> TASK ITEM
Your output should be the lines of the entries below, exactly, from the first one through the line that holds "Buildings by landuse".
════════════════
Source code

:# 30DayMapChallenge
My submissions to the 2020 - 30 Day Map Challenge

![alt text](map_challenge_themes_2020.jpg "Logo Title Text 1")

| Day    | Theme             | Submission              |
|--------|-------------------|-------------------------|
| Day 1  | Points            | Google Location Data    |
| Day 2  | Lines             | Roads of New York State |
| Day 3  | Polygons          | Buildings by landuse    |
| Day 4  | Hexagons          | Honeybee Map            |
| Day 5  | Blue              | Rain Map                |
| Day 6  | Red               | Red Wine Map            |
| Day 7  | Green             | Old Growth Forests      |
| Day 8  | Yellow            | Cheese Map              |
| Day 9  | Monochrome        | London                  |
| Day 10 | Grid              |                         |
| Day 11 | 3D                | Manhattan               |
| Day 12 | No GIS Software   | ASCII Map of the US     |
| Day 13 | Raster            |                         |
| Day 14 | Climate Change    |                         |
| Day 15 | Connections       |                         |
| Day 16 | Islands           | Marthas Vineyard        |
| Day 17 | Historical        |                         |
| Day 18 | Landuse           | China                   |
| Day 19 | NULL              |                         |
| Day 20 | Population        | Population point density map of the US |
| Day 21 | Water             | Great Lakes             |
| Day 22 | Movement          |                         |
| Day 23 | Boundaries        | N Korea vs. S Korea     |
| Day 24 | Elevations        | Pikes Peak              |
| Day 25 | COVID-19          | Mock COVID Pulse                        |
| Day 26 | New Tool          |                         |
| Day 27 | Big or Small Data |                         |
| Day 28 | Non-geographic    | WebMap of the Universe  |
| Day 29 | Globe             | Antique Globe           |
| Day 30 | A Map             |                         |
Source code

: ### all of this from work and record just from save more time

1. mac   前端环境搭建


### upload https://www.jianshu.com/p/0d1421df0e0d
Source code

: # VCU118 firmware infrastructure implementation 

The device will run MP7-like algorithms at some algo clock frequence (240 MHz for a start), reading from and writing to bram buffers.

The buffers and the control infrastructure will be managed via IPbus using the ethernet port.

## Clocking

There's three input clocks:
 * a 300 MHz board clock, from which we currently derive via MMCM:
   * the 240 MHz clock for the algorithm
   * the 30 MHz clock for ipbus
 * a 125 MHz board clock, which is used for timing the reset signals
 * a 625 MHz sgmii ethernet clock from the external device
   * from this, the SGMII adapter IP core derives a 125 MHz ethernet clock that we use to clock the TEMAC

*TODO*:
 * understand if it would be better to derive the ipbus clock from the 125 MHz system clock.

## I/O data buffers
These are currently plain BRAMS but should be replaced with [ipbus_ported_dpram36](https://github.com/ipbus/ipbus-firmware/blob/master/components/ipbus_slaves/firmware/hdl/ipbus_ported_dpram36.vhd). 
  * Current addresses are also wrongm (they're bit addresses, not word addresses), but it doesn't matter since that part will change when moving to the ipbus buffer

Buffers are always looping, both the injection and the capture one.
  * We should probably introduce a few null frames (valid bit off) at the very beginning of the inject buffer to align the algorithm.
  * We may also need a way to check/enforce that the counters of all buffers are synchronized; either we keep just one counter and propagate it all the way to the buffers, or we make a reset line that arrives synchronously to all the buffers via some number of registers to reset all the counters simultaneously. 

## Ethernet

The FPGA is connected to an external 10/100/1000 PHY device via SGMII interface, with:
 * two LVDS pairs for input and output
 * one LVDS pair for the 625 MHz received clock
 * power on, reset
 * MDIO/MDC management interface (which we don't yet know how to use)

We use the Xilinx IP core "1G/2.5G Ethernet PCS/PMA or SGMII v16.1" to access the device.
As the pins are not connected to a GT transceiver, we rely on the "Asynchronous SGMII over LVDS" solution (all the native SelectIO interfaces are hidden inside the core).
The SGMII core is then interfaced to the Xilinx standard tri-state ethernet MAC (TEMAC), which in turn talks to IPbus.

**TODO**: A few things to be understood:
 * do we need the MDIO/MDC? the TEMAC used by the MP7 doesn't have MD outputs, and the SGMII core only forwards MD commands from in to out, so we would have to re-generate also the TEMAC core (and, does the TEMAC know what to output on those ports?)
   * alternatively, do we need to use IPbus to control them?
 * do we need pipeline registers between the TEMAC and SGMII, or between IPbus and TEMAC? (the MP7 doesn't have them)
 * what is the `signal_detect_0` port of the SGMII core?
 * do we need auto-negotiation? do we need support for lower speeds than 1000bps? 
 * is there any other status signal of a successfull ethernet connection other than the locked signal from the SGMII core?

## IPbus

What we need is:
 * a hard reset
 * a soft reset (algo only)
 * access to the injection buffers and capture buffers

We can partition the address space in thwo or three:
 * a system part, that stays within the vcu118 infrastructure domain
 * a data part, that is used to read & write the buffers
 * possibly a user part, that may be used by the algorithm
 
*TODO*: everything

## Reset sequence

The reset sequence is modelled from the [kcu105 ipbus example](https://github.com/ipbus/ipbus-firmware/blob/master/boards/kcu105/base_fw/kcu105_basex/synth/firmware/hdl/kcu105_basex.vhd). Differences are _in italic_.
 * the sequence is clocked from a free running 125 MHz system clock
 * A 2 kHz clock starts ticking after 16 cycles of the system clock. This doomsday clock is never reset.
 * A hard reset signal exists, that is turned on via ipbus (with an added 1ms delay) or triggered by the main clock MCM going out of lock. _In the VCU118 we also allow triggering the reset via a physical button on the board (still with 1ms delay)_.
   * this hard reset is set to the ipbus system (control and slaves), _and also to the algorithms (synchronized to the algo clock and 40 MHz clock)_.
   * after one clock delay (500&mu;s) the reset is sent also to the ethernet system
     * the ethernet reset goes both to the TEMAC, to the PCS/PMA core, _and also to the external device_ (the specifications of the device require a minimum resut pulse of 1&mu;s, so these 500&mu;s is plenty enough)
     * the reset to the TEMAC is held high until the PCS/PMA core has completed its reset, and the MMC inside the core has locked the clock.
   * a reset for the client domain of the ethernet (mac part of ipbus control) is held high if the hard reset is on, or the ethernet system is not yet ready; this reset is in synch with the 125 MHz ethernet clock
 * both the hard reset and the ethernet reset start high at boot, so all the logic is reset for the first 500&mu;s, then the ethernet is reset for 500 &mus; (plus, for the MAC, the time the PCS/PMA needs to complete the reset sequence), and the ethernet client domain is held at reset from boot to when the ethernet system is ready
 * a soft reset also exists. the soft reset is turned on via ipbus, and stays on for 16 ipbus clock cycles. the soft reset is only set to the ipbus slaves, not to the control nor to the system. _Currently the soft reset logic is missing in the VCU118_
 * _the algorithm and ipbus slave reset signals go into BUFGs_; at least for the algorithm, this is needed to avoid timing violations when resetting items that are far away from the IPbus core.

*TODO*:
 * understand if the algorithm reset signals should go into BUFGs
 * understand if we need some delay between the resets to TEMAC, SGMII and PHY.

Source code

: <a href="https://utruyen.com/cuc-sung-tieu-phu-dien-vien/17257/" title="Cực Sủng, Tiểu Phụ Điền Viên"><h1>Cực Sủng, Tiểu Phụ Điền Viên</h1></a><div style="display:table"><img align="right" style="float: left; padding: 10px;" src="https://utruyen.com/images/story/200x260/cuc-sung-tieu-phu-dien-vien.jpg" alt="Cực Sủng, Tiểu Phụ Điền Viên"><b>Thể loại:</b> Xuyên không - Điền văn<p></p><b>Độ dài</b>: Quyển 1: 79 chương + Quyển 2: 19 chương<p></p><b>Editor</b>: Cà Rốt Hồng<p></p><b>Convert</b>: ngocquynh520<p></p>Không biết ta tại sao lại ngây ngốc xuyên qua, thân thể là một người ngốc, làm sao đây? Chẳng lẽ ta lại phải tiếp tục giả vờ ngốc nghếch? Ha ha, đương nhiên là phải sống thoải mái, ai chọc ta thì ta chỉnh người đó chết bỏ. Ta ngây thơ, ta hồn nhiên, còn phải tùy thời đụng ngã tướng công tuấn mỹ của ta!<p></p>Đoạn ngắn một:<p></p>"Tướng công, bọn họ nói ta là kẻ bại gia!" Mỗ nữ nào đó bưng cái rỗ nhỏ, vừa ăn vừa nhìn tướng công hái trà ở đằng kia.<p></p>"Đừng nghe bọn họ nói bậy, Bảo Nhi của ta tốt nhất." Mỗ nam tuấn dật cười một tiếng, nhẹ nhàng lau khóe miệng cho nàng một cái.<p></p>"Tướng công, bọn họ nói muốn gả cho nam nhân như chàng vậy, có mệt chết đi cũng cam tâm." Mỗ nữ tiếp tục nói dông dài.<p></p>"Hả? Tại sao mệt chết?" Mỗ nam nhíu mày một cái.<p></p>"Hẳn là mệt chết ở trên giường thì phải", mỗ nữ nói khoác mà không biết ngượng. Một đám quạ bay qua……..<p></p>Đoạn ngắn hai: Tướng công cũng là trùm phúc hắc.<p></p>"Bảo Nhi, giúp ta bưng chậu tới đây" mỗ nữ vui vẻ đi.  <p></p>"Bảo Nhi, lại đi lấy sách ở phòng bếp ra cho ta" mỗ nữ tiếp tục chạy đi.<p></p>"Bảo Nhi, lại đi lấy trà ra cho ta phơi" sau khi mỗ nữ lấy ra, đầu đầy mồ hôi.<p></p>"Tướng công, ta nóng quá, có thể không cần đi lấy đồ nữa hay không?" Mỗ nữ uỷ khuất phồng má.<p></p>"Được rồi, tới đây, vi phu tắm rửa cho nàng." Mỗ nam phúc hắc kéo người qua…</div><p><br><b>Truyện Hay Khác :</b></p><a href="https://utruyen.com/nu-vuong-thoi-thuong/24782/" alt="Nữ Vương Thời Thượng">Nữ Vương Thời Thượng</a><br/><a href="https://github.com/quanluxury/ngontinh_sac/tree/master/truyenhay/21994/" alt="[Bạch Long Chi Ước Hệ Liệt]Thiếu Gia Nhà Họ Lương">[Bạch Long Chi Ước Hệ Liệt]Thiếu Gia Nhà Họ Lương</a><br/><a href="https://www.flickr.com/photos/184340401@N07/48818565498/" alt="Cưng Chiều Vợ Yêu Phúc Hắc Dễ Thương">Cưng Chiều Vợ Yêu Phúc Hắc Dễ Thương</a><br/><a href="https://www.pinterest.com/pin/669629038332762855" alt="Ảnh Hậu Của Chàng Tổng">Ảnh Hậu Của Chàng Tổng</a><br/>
════════════════
> TASK ANSWER
Source code

:# 30DayMapChallenge
My submissions to the 2020 - 30 Day Map Challenge

![alt text](map_challenge_themes_2020.jpg "Logo Title Text 1")

| Day    | Theme             | Submission              |
|--------|-------------------|-------------------------|
| Day 1  | Points            | Google Location Data    |
| Day 2  | Lines             | Roads of New York State |
| Day 3  | Polygons          | Buildings by landuse    |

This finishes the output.